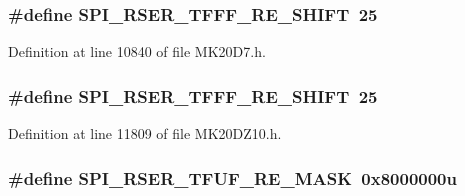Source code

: \subsubsection[{\texorpdfstring{S\+P\+I\+\_\+\+R\+S\+E\+R\+\_\+\+T\+F\+F\+F\+\_\+\+R\+E\+\_\+\+S\+H\+I\+FT}{SPI_RSER_TFFF_RE_SHIFT}}]{\setlength{\rightskip}{0pt plus 5cm}\#define S\+P\+I\+\_\+\+R\+S\+E\+R\+\_\+\+T\+F\+F\+F\+\_\+\+R\+E\+\_\+\+S\+H\+I\+FT~25}\hypertarget{group___s_p_i___register___masks_ga6b7e6d97146fb2244a8b1fb870cf980b}{}\label{group___s_p_i___register___masks_ga6b7e6d97146fb2244a8b1fb870cf980b}


Definition at line 10840 of file M\+K20\+D7.\+h.

\subsubsection[{\texorpdfstring{S\+P\+I\+\_\+\+R\+S\+E\+R\+\_\+\+T\+F\+F\+F\+\_\+\+R\+E\+\_\+\+S\+H\+I\+FT}{SPI_RSER_TFFF_RE_SHIFT}}]{\setlength{\rightskip}{0pt plus 5cm}\#define S\+P\+I\+\_\+\+R\+S\+E\+R\+\_\+\+T\+F\+F\+F\+\_\+\+R\+E\+\_\+\+S\+H\+I\+FT~25}\hypertarget{group___s_p_i___register___masks_ga6b7e6d97146fb2244a8b1fb870cf980b}{}\label{group___s_p_i___register___masks_ga6b7e6d97146fb2244a8b1fb870cf980b}


Definition at line 11809 of file M\+K20\+D\+Z10.\+h.

\subsubsection[{\texorpdfstring{S\+P\+I\+\_\+\+R\+S\+E\+R\+\_\+\+T\+F\+U\+F\+\_\+\+R\+E\+\_\+\+M\+A\+SK}{SPI_RSER_TFUF_RE_MASK}}]{\setlength{\rightskip}{0pt plus 5cm}\#define S\+P\+I\+\_\+\+R\+S\+E\+R\+\_\+\+T\+F\+U\+F\+\_\+\+R\+E\+\_\+\+M\+A\+SK~0x8000000u}\hypertarget{group___s_p_i___register___masks_ga245d7987838cad9b4392b051fbd6fb06}{}\label{group___s_p_i___register___masks_ga245d7987838cad9b4392b051fbd6fb06}


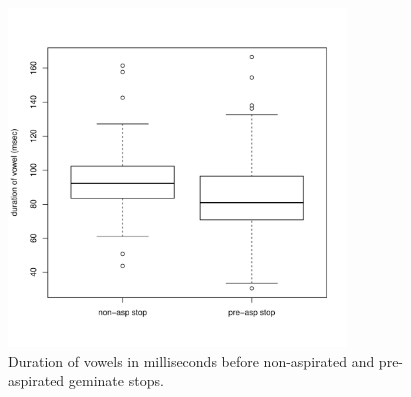 \documentclass[11pt,a4paper,oneside,openany]{memoir}\usepackage[]{graphicx}\usepackage[]{color}
\newenvironment{knitrout}{}{} %
\begin{document}
\begin{figure}
\centering
\begin{knitrout}
\color{fgcolor}
\includegraphics[width=0.8\textwidth]{img/vow-stop-1} 

\end{knitrout}
\caption{Duration of vowels in milliseconds before non-aspirated and pre-aspirated geminate stops.
}
\label{f:absvow}
\end{figure}
\end{document}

**Exercise requirements**: Exact repetition is the task: every line from the start of the data to the line with "Definition at line 10840", inclusive, and none after it, pictures omitted.

**Task result**:
Source code

: \subsubsection[{\texorpdfstring{S\+P\+I\+\_\+\+R\+S\+E\+R\+\_\+\+T\+F\+F\+F\+\_\+\+R\+E\+\_\+\+S\+H\+I\+FT}{SPI_RSER_TFFF_RE_SHIFT}}]{\setlength{\rightskip}{0pt plus 5cm}\#define S\+P\+I\+\_\+\+R\+S\+E\+R\+\_\+\+T\+F\+F\+F\+\_\+\+R\+E\+\_\+\+S\+H\+I\+FT~25}\hypertarget{group___s_p_i___register___masks_ga6b7e6d97146fb2244a8b1fb870cf980b}{}\label{group___s_p_i___register___masks_ga6b7e6d97146fb2244a8b1fb870cf980b}


Definition at line 10840 of file M\+K20\+D7.\+h.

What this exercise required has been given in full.